» EXERCISE REQUIREMENTS: Copy exactly the lines from the one containing "development through the" through the last line of the records, both included, and nothing more.

Stored data:
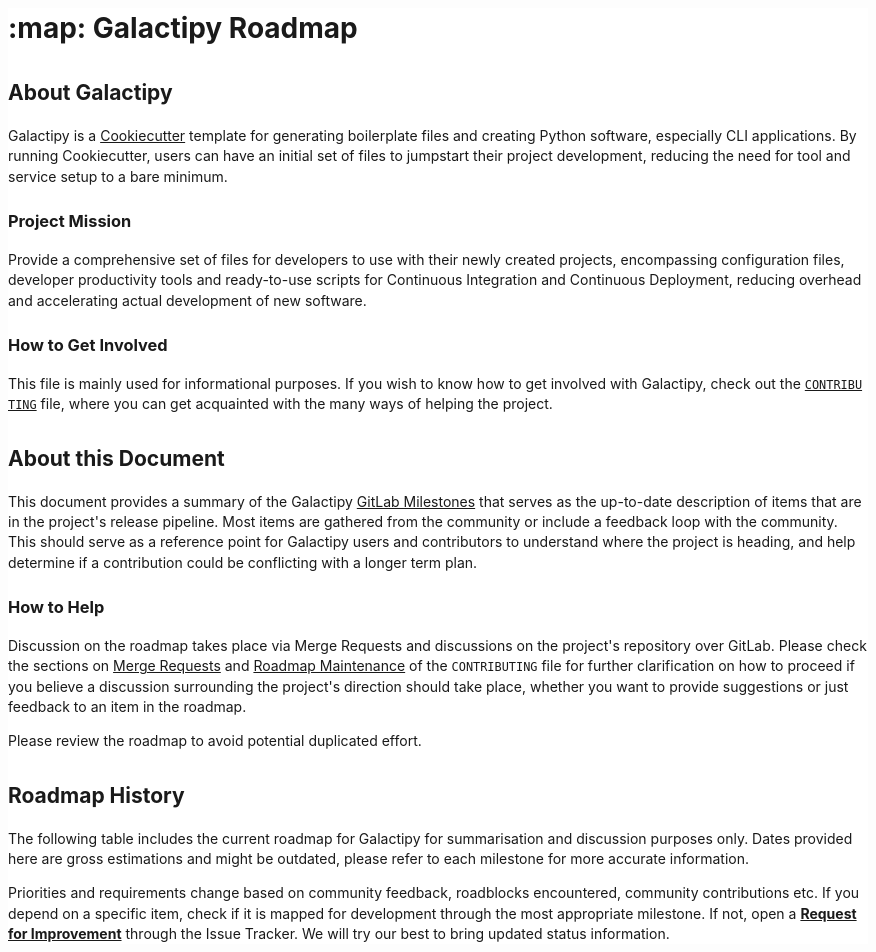 # :map: Galactipy Roadmap

## About Galactipy

Galactipy is a [Cookiecutter][new1] template for generating boilerplate files and
creating Python software, especially CLI applications. By running Cookiecutter, users
can have an initial set of files to jumpstart their project development, reducing the
need for tool and service setup to a bare minimum.

### Project Mission

Provide a comprehensive set of files for developers to use with their newly created
projects, encompassing configuration files, developer productivity tools and
ready-to-use scripts for Continuous Integration and Continuous Deployment, reducing
overhead and accelerating actual development of new software.

### How to Get Involved

This file is mainly used for informational purposes. If you wish to know how to get
involved with Galactipy, check out the [`CONTRIBUTING`][cc] file, where you can get
acquainted with the many ways of helping the project.

## About this Document

This document provides a summary of the Galactipy [GitLab Milestones][mile] that serves
as the up-to-date description of items that are in the project's release pipeline. Most
items are gathered from the community or include a feedback loop with the community.
This should serve as a reference point for Galactipy users and contributors to
understand where the project is heading, and help determine if a contribution could be
conflicting with a longer term plan.

### How to Help

Discussion on the roadmap takes place via Merge Requests and discussions on the
project's repository over GitLab. Please check the sections on [Merge Requests][swmr]
and [Roadmap Maintenance][road] of the `CONTRIBUTING` file for further clarification on
how to proceed if you believe a discussion surrounding the project's direction should
take place, whether you want to provide suggestions or just feedback to an item in the
roadmap.

Please review the roadmap to avoid potential duplicated effort.

## Roadmap History

The following table includes the current roadmap for Galactipy for summarisation
and discussion purposes only. Dates provided here are gross estimations and might be
outdated, please refer to each milestone for more accurate information.

Priorities and requirements change based on community feedback, roadblocks encountered,
community contributions etc. If you depend on a specific item, check if it is mapped for
development through the most appropriate milestone. If not, open a
[**Request for Improvement**][newrfi] through the Issue Tracker. We will try our best
to bring updated status information.


[new1]: https://www.cookiecutter.io/
[mile]: https://gitlab.com/galactipy/galactipy/-/milestones
[cc]: https://gitlab.com/galactipy/galactipy/-/blob/master/CONTRIBUTING.md
[swmr]: https://gitlab.com/galactipy/galactipy/-/blob/master/CONTRIBUTING.md#start-with-a-merge-request
[road]: https://gitlab.com/galactipy/galactipy/-/blob/master/CONTRIBUTING.md#roadmap-management
[openmrs]: https://gitlab.com/galactipy/galactipy/-/merge_requests
[newrfi]: https://gitlab.com/galactipy/galactipy/-/issues/new?description_template=Request%20for%20Improvement
[newrfs]: https://gitlab.com/galactipy/galactipy/-/issues/new?description_template=Request%20for%20Support
[guidelines]: https://gitlab.com/galactipy/galactipy/-/blob/master/CONTRIBUTING.md#speaking_head-proposing-changes-as-a-developer
[v0.3]: https://gitlab.com/galactipy/galactipy/-/releases/v0.3.0
[v0.4]: https://gitlab.com/galactipy/galactipy/-/releases/v0.4.0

» EXPECTED OUTPUT:
development through the most appropriate milestone. If not, open a
[**Request for Improvement**][newrfi] through the Issue Tracker. We will try our best
to bring updated status information.


[new1]: https://www.cookiecutter.io/
[mile]: https://gitlab.com/galactipy/galactipy/-/milestones
[cc]: https://gitlab.com/galactipy/galactipy/-/blob/master/CONTRIBUTING.md
[swmr]: https://gitlab.com/galactipy/galactipy/-/blob/master/CONTRIBUTING.md#start-with-a-merge-request
[road]: https://gitlab.com/galactipy/galactipy/-/blob/master/CONTRIBUTING.md#roadmap-management
[openmrs]: https://gitlab.com/galactipy/galactipy/-/merge_requests
[newrfi]: https://gitlab.com/galactipy/galactipy/-/issues/new?description_template=Request%20for%20Improvement
[newrfs]: https://gitlab.com/galactipy/galactipy/-/issues/new?description_template=Request%20for%20Support
[guidelines]: https://gitlab.com/galactipy/galactipy/-/blob/master/CONTRIBUTING.md#speaking_head-proposing-changes-as-a-developer
[v0.3]: https://gitlab.com/galactipy/galactipy/-/releases/v0.3.0
[v0.4]: https://gitlab.com/galactipy/galactipy/-/releases/v0.4.0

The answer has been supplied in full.